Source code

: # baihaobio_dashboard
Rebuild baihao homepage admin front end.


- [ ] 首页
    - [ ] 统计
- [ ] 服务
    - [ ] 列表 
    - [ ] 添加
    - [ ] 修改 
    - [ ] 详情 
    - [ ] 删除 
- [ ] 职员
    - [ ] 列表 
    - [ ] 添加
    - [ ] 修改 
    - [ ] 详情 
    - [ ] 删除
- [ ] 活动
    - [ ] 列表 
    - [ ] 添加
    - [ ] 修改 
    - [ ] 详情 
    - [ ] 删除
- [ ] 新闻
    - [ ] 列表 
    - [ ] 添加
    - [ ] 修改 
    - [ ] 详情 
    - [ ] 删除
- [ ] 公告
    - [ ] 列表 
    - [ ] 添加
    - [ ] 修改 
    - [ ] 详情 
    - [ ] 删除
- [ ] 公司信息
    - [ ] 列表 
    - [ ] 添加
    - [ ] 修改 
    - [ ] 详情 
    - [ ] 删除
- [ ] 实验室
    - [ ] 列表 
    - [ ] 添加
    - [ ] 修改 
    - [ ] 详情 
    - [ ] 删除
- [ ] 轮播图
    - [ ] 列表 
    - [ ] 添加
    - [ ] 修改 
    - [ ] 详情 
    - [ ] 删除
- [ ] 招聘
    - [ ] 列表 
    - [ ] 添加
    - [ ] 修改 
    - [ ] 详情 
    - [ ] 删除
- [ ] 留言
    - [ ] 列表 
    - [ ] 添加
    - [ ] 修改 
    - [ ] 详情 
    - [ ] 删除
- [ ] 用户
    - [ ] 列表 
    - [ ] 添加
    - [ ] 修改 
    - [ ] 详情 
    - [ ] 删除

==

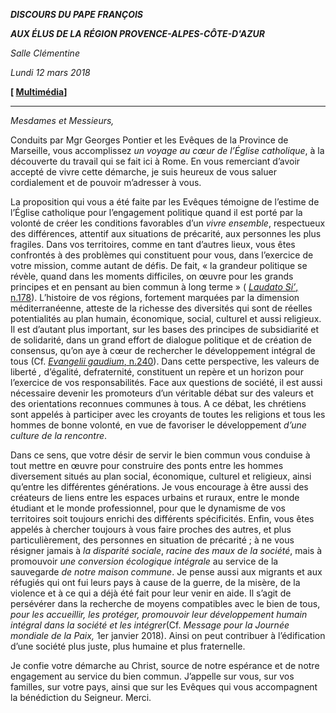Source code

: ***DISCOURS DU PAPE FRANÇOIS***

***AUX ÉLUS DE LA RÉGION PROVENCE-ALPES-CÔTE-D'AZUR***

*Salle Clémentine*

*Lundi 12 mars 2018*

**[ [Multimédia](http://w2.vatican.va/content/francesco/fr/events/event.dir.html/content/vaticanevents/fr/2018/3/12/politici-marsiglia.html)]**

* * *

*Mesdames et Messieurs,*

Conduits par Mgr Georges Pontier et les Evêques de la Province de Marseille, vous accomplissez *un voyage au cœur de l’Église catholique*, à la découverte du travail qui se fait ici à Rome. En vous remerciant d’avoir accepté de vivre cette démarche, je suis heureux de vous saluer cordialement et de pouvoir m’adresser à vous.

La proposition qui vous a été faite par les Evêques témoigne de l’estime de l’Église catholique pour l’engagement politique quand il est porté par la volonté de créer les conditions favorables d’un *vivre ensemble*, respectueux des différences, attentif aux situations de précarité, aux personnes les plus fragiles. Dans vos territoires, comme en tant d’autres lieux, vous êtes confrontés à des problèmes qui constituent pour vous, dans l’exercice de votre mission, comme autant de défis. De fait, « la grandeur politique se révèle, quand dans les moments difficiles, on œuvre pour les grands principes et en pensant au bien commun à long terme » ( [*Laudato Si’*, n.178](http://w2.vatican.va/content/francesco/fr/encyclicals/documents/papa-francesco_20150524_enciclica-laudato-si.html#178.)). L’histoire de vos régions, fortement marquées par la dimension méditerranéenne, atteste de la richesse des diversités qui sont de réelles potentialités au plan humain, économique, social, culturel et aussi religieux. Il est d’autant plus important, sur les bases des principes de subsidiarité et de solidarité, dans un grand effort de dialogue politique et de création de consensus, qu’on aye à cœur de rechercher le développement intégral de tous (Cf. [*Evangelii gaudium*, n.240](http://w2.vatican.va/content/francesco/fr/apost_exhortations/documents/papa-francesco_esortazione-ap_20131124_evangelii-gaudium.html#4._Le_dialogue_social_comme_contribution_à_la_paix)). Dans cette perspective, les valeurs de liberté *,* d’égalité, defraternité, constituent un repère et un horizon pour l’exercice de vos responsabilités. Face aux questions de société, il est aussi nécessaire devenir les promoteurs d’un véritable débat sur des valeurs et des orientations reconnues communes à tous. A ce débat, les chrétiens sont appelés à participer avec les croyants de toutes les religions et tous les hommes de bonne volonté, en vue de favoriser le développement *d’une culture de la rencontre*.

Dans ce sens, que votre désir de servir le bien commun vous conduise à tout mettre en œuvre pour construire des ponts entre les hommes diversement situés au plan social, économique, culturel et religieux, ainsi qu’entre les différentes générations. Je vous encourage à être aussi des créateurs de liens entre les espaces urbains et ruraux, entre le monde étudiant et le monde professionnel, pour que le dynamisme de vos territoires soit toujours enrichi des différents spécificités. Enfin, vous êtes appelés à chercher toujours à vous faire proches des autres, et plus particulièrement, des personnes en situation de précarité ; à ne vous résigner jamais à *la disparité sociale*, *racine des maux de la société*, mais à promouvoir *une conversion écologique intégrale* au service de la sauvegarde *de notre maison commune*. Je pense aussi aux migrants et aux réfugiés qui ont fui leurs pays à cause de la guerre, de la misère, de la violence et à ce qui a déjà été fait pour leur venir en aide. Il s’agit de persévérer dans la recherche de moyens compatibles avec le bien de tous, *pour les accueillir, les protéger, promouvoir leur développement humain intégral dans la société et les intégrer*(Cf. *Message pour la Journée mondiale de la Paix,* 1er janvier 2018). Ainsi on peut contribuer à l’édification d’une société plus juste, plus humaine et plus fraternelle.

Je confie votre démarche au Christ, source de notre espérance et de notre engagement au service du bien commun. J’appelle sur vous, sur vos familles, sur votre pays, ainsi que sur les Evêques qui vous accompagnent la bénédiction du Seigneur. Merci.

> Task item
The answer to this exercise is one number: how many lines of the records above contain the string "démarche".

> Solution for this task
2